A legislação definiu que a guarda compartilhada dos filhos é a divisão de poderes entre pai e mãe na educação das crianças e nas decisões que impactam o dia a dia delas, como escolha da escola, plano de saúde, cursos, entre outros. Ela não significa que os pais tenham tempo igual de convivência com os filhos.

Para conseguir a guarda compartilhada, ambos devem ser considerados aptos, apesar de este ser um conceito amplo.

Maria* tem 38 anos, mora em São Paulo e tem duas filhas, de 5 e 8 anos. Ela tenta na justiça provar que o ex está desrespeitando as regras impostas pelo governo na pandemia, mas até agora só conseguiu barrar uma viagem recente que ele faria com as meninas. As crianças passam mais tempo com ele do que com a mãe.

“Ele vai em casa de amigos com elas, socializa como antigamente. Eu tô super isolada, só meu namorado que eu vejo sem máscara. Minha mãe, que me ajuda com elas, fica receosa por causa do comportamento dele. Ele bloqueou o WhatsApp delas porque está nervoso e tá me prejudicando claramente”, conta.

Segundo Maria, ela mostrou fotos deles em festas na pandemia, mas a juíza teria dito que “a mãe deve confiar que o pai faz o melhor quando está com as crianças”.

“Isso não é imaturidade emocional. É questão de saúde, do pai que não está fazendo o isolamento. Isso está acontecendo com muitas mulheres na pandemia. Ela é vista sempre como a coitada do divórcio. Peço que o Judiciário olhe para nós, mães, e responsabilize os pais. Não usamos as mágoas para punir as crianças”, enfatiza.

Preocupada com a situação e tentando chamar a atenção do Judiciário para o problema, foi criado um formulário no site Ocupa Mãe para que outras pessoas divorciadas relatassem as dificuldades enfrentadas na pandemia. Em uma semana, 20 depoimentos foram enviados, todos anônimos. Pais também mandaram reclamações, alegando que as mães impedem os encontros por ciúmes.

Sem alternativas

Há mulheres que não têm a opção de recorrer à justiça para barrar os encontros porque precisam dos pais para dividir o tempo com o filho. É o caso de Beatriz*, moradora de Divinópolis, em Minas Gerais. Ela não tem condições financeiras de contratar uma babá para cuidar da filha de 4 anos enquanto trabalha.

“Nossa guarda é compartilhada, então chamo ele para a responsabilidade e dividimos o período para ficar com ela. Não tenho alternativa. Eu perdi contato com familiares porque o comportamento dele é inadequado e não posso colocar em risco a minha mãe. Com as escolas fechadas, não tenho com quem contar a não ser ele”, justifica.

Desde o início da pandemia, o pai tem frequentado festas, ido a boates com até 250 pessoas e só se acalmou um pouco quando começou a namorar em fevereiro deste ano. Mesmo com sintomas da covid-19, ele quis ficar com a filha: “Ele disse que não tava bem, mas achou que era ressaca.

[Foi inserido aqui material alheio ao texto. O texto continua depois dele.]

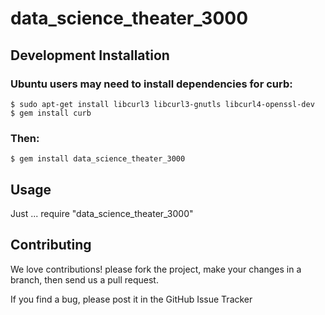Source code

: # data_science_theater_3000


## Development Installation

### Ubuntu users may need to install dependencies for curb:
    $ sudo apt-get install libcurl3 libcurl3-gnutls libcurl4-openssl-dev
    $ gem install curb
### Then:
    $ gem install data_science_theater_3000

## Usage

Just ...
    require "data_science_theater_3000"

## Contributing

We love contributions! please fork the project, make your changes in a branch, then send us a pull request.

If you find a bug, please post it in the GitHub Issue Tracker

Eu quis matá-lo, xinguei e disse que se ele foi irresponsável de ir à festa, não deveria chegar perto da filha ou da mãe dele, que é cardíaca”.

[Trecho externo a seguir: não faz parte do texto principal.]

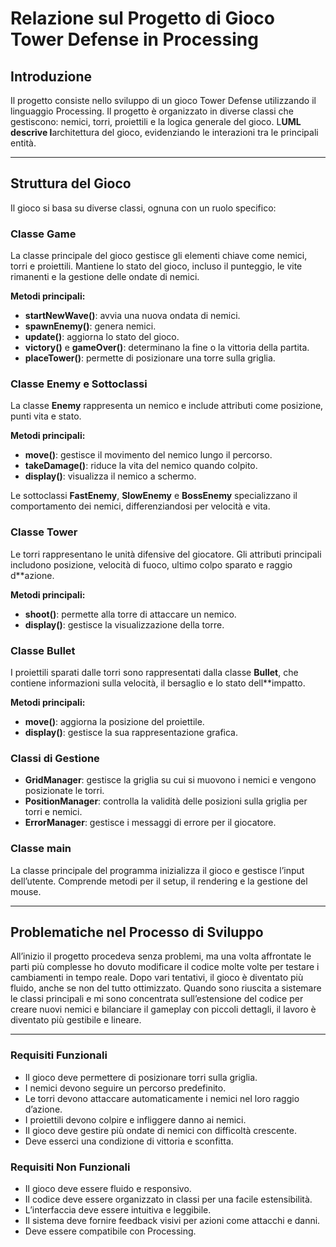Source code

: # Relazione sul Progetto di Gioco Tower Defense in Processing

## Introduzione
Il progetto consiste nello sviluppo di un gioco Tower Defense utilizzando il linguaggio Processing. Il progetto è organizzato in diverse classi che gestiscono: nemici, torri, proiettili e la logica generale del gioco. L**UML descrive l**architettura del gioco, evidenziando le interazioni tra le principali entità.

---

## Struttura del Gioco
Il gioco si basa su diverse classi, ognuna con un ruolo specifico:

### Classe **Game**
La classe principale del gioco gestisce gli elementi chiave come nemici, torri e proiettili. Mantiene lo stato del gioco, incluso il punteggio, le vite rimanenti e la gestione delle ondate di nemici.

**Metodi principali:**
- **startNewWave()**: avvia una nuova ondata di nemici.
- **spawnEnemy()**: genera nemici.
- **update()**: aggiorna lo stato del gioco.
- **victory()** e **gameOver()**: determinano la fine o la vittoria della partita.
- **placeTower()**: permette di posizionare una torre sulla griglia.

### Classe **Enemy** e Sottoclassi
La classe **Enemy** rappresenta un nemico e include attributi come posizione, punti vita e stato.

**Metodi principali:**
- **move()**: gestisce il movimento del nemico lungo il percorso.
- **takeDamage()**: riduce la vita del nemico quando colpito.
- **display()**: visualizza il nemico a schermo.

Le sottoclassi **FastEnemy**, **SlowEnemy** e **BossEnemy** specializzano il comportamento dei nemici, differenziandosi per velocità e vita.

### Classe **Tower**
Le torri rappresentano le unità difensive del giocatore. Gli attributi principali includono posizione, velocità di fuoco, ultimo colpo sparato e raggio d**azione.

**Metodi principali:**
- **shoot()**: permette alla torre di attaccare un nemico.
- **display()**: gestisce la visualizzazione della torre.

### Classe **Bullet**
I proiettili sparati dalle torri sono rappresentati dalla classe **Bullet**, che contiene informazioni sulla velocità, il bersaglio e lo stato dell**impatto.

**Metodi principali:**
- **move()**: aggiorna la posizione del proiettile.
- **display()**: gestisce la sua rappresentazione grafica.

### Classi di Gestione
- **GridManager**: gestisce la griglia su cui si muovono i nemici e vengono posizionate le torri.
- **PositionManager**: controlla la validità delle posizioni sulla griglia per torri e nemici.
- **ErrorManager**: gestisce i messaggi di errore per il giocatore.

### Classe **main**
La classe principale del programma inizializza il gioco e gestisce l’input dell’utente. Comprende metodi per il setup, il rendering e la gestione del mouse.

---

## Problematiche nel Processo di Sviluppo
All’inizio il progetto procedeva senza problemi, ma una volta affrontate le parti più complesse ho dovuto modificare il codice molte volte per testare i cambiamenti in tempo reale. Dopo vari tentativi, il gioco è diventato più fluido, anche se non del tutto ottimizzato. Quando sono riuscita a sistemare le classi principali e mi sono concentrata sull’estensione del codice per creare nuovi nemici e bilanciare il gameplay con piccoli dettagli, il lavoro è diventato più gestibile e lineare.

---

### **Requisiti Funzionali**  
- Il gioco deve permettere di posizionare torri sulla griglia.  
- I nemici devono seguire un percorso predefinito.  
- Le torri devono attaccare automaticamente i nemici nel loro raggio d’azione.  
- I proiettili devono colpire e infliggere danno ai nemici.  
- Il gioco deve gestire più ondate di nemici con difficoltà crescente.  
- Deve esserci una condizione di vittoria e sconfitta.  

### **Requisiti Non Funzionali**  
- Il gioco deve essere fluido e responsivo.  
- Il codice deve essere organizzato in classi per una facile estensibilità.  
- L’interfaccia deve essere intuitiva e leggibile.  
- Il sistema deve fornire feedback visivi per azioni come attacchi e danni.  
- Deve essere compatibile con Processing.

Por 14 dias, Beatriz teve de ficar em isolamento com a filha, que teve contato com o pai contaminado. Um mês depois, o homem foi para a praia de Pipa (RN) e confraternizou no Réveillon com milhares de pessoas e em fotos escreveu: “Chupa covid”. Em fevereiro, comemorou o aniversário com 40 convidados.

“Nossa convivência não é pacífica. Quando ele está com ela, não sei para onde vão. Tive que ceder para poder manter meus compromissos profissionais. Durante o lockdown, peguei férias, mas tive que voltar sob pena de perder meu emprego”, confessa.

*Todos os depoimentos relatados ao R7 são anônimos e os nomes que aparecem no texto são fictícios.